Mama smiled at Ana, then picked up Pepe and carried him to the bedroom. Ana continued to put the groceries away. A jar of the peanut butter with the plain white label. A bag of white flour and another of corn masa. Two big bags of dried pinto beans and a cardboard container of oatmeal. That would be a treat—it had been a long time since momma had bought oatmeal. She reached into the bag again. When she pulled out her hand, she found she had picked up a very small box of raisins. Ana's face broke into a huge smile. Mama was planning to make oatmeal raisin cookies! Ana did a quiet dance around the kitchen. Just as she finished, mama walked back into the room.
Oatmeal raisin cookies definitely were not the chocolate dipped cones, but they were a treat. And mama always let Ana help make the cookies. Ana loved to pour all the ingredients into the measuring cups. The house always smelled so good when they were baking! Daddy would walk in after work. He would pick Ana up and swing her into the air and ask how his Mija Baker was doing. Ana loved it when daddy came home. The whole family would sit at the table and eat beans and rice, then they would play a game together. Tonight after playing the game, they would eat oatmeal raisin cookies.

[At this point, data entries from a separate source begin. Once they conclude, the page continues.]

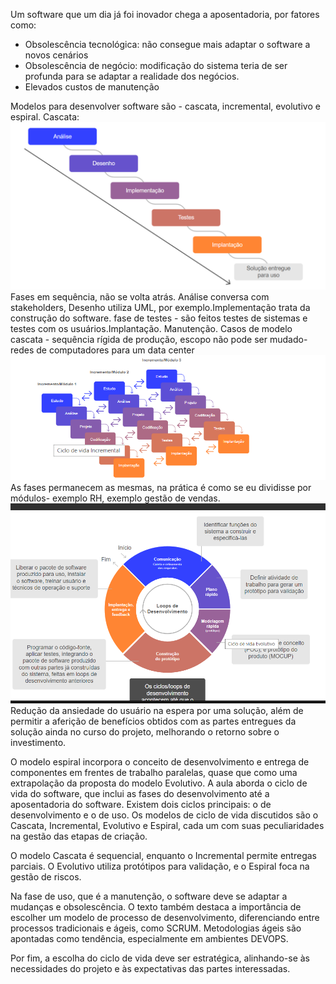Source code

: Um software que um dia já foi inovador chega a aposentadoria, por fatores como:

- Obsolescência tecnológica: não consegue mais adaptar o software a novos cenários
- Obsolescência de negócio: modificação do sistema teria de ser profunda para se adaptar a realidade dos negócios.
- Elevados custos de manutenção

Modelos para desenvolver software são - cascata, incremental, evolutivo e espiral.
Cascata:
![Cascata](img/cascata1.png)
Fases em sequência, não se volta atrás.
Análise conversa com stakeholders, Desenho utiliza UML, por exemplo.Implementação trata da construção do software. fase de testes - são feitos testes de sistemas e testes com os usuários.Implantação. Manutenção.
Casos de modelo cascata - sequência rígida de produção, escopo não pode ser mudado- redes de computadores para um data center
![Incremental](img/incremental.png)
As fases permanecem as mesmas, na prática é como se eu dividisse por módulos- exemplo RH, exemplo gestão de vendas.
![Evolutivo](img/evolutivo.png)
Redução da ansiedade do usuário na espera por uma solução, além de permitir a aferição de benefícios obtidos com as partes entregues da solução ainda no curso do projeto, melhorando o retorno sobre o investimento.


O modelo espiral incorpora o conceito de desenvolvimento e entrega de componentes em frentes de trabalho paralelas, quase que como uma extrapolação da proposta do modelo Evolutivo. 
A aula aborda o ciclo de vida do software, que inclui as fases do desenvolvimento até a aposentadoria do software. Existem dois ciclos principais: o de desenvolvimento e o de uso. Os modelos de ciclo de vida discutidos são o Cascata, Incremental, Evolutivo e Espiral, cada um com suas peculiaridades na gestão das etapas de criação.

O modelo Cascata é sequencial, enquanto o Incremental permite entregas parciais. O Evolutivo utiliza protótipos para validação, e o Espiral foca na gestão de riscos. 

Na fase de uso, que é a manutenção, o software deve se adaptar a mudanças e obsolescência. O texto também destaca a importância de escolher um modelo de processo de desenvolvimento, diferenciando entre processos tradicionais e ágeis, como SCRUM. Metodologias ágeis são apontadas como tendência, especialmente em ambientes DEVOPS.

Por fim, a escolha do ciclo de vida deve ser estratégica, alinhando-se às necessidades do projeto e às expectativas das partes interessadas.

Ana decided that being swung into the air by daddy was much better than riding the white horse with the yellow saddle. And while the ice cream from the store looked really yummy, it was not something that she and mama could make together. As far as the peanut butter and bread went—mama had promised Ana that soon she would teach her how to make tortillas. One day it would be Ana making the tortillas, spreading them with peanut butter and sprinkling them with sugar for Pepe. Ana loved her family and she loved that they had each other to share food and love and laugh. Family was much, much better than any wonderful thing that could be bought at the Bi-Lo. Her family was priceless.